**TASK TO COMPLETE**
Each line below should be retyped exactly, with no pictures.

Pictures paired with source code:
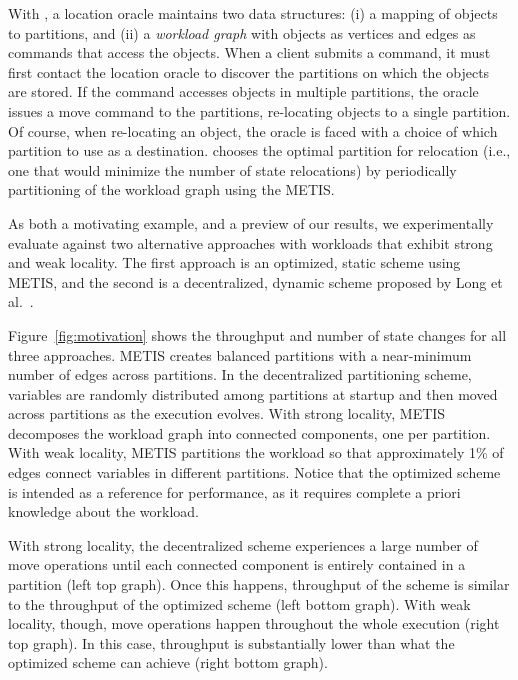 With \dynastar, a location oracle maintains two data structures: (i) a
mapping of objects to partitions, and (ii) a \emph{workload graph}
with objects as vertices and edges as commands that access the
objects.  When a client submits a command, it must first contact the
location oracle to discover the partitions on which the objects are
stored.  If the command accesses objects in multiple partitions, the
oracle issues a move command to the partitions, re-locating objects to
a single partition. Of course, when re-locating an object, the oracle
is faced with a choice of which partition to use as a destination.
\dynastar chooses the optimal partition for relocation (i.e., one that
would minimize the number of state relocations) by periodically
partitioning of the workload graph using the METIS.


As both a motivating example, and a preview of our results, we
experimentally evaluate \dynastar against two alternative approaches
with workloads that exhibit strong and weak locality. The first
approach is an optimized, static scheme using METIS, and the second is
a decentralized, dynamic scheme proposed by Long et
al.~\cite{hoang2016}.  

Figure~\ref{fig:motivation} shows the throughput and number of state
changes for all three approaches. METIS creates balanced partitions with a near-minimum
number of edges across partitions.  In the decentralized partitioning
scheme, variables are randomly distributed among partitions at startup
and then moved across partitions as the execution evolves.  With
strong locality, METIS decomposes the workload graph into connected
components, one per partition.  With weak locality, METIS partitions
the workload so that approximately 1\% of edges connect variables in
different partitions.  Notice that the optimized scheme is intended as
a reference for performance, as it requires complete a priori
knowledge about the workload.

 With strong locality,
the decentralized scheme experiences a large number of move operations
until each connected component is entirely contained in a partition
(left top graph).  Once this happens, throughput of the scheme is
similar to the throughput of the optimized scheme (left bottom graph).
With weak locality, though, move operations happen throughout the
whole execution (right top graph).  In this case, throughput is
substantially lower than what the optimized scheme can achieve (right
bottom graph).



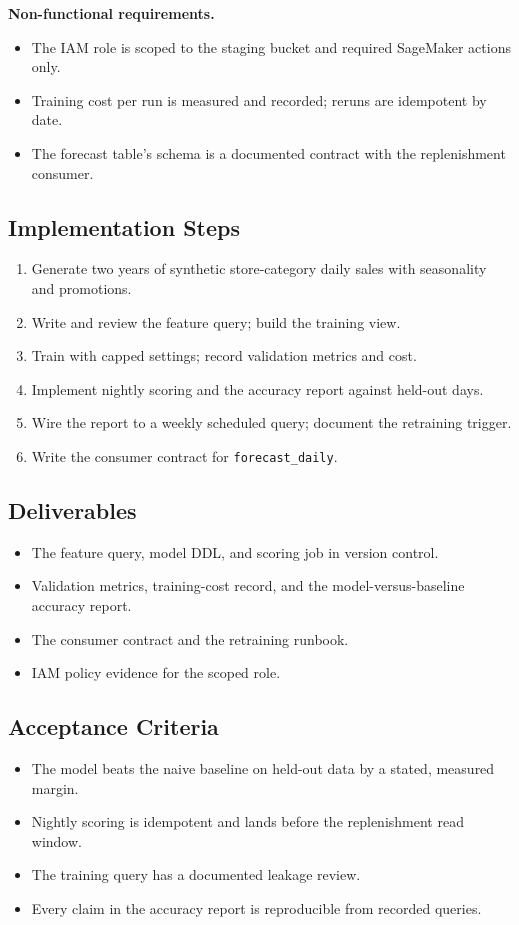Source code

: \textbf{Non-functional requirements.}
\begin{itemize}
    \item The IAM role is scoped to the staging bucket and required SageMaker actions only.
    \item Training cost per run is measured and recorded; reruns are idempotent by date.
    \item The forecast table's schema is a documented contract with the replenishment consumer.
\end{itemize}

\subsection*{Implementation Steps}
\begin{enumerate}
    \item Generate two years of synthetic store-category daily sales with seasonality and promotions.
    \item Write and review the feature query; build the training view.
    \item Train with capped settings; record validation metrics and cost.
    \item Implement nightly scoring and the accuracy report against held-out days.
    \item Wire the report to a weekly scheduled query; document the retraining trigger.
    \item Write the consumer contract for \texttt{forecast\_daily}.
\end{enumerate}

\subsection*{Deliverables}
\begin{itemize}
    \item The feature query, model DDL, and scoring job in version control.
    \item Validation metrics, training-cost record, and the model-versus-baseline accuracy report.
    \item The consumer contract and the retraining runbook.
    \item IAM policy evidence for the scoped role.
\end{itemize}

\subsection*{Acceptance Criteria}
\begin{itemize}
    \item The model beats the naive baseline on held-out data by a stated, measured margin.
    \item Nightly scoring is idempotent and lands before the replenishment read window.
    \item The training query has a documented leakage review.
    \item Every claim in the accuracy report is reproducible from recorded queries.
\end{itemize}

**SOLUTION TO THE EXERCISE**
 With \dynastar, a location oracle maintains two data structures: (i) a
mapping of objects to partitions, and (ii) a \emph{workload graph}
with objects as vertices and edges as commands that access the
objects.  When a client submits a command, it must first contact the
location oracle to discover the partitions on which the objects are
stored.  If the command accesses objects in multiple partitions, the
oracle issues a move command to the partitions, re-locating objects to
a single partition. Of course, when re-locating an object, the oracle
is faced with a choice of which partition to use as a destination.
\dynastar chooses the optimal partition for relocation (i.e., one that
would minimize the number of state relocations) by periodically
partitioning of the workload graph using the METIS.


As both a motivating example, and a preview of our results, we
experimentally evaluate \dynastar against two alternative approaches
with workloads that exhibit strong and weak locality. The first
approach is an optimized, static scheme using METIS, and the second is
a decentralized, dynamic scheme proposed by Long et
al.~\cite{hoang2016}.  

Figure~\ref{fig:motivation} shows the throughput and number of state
changes for all three approaches. METIS creates balanced partitions with a near-minimum
number of edges across partitions.  In the decentralized partitioning
scheme, variables are randomly distributed among partitions at startup
and then moved across partitions as the execution evolves.  With
strong locality, METIS decomposes the workload graph into connected
components, one per partition.  With weak locality, METIS partitions
the workload so that approximately 1\% of edges connect variables in
different partitions.  Notice that the optimized scheme is intended as
a reference for performance, as it requires complete a priori
knowledge about the workload.

 With strong locality,
the decentralized scheme experiences a large number of move operations
until each connected component is entirely contained in a partition
(left top graph).  Once this happens, throughput of the scheme is
similar to the throughput of the optimized scheme (left bottom graph).
With weak locality, though, move operations happen throughout the
whole execution (right top graph).  In this case, throughput is
substantially lower than what the optimized scheme can achieve (right
bottom graph).



Source code

: \textbf{Non-functional requirements.}
\begin{itemize}
    \item The IAM role is scoped to the staging bucket and required SageMaker actions only.
    \item Training cost per run is measured and recorded; reruns are idempotent by date.
    \item The forecast table's schema is a documented contract with the replenishment consumer.
\end{itemize}

\subsection*{Implementation Steps}
\begin{enumerate}
    \item Generate two years of synthetic store-category daily sales with seasonality and promotions.
    \item Write and review the feature query; build the training view.
    \item Train with capped settings; record validation metrics and cost.
    \item Implement nightly scoring and the accuracy report against held-out days.
    \item Wire the report to a weekly scheduled query; document the retraining trigger.
    \item Write the consumer contract for \texttt{forecast\_daily}.
\end{enumerate}

\subsection*{Deliverables}
\begin{itemize}
    \item The feature query, model DDL, and scoring job in version control.
    \item Validation metrics, training-cost record, and the model-versus-baseline accuracy report.
    \item The consumer contract and the retraining runbook.
    \item IAM policy evidence for the scoped role.
\end{itemize}

\subsection*{Acceptance Criteria}
\begin{itemize}
    \item The model beats the naive baseline on held-out data by a stated, measured margin.
    \item Nightly scoring is idempotent and lands before the replenishment read window.
    \item The training query has a documented leakage review.
    \item Every claim in the accuracy report is reproducible from recorded queries.
\end{itemize}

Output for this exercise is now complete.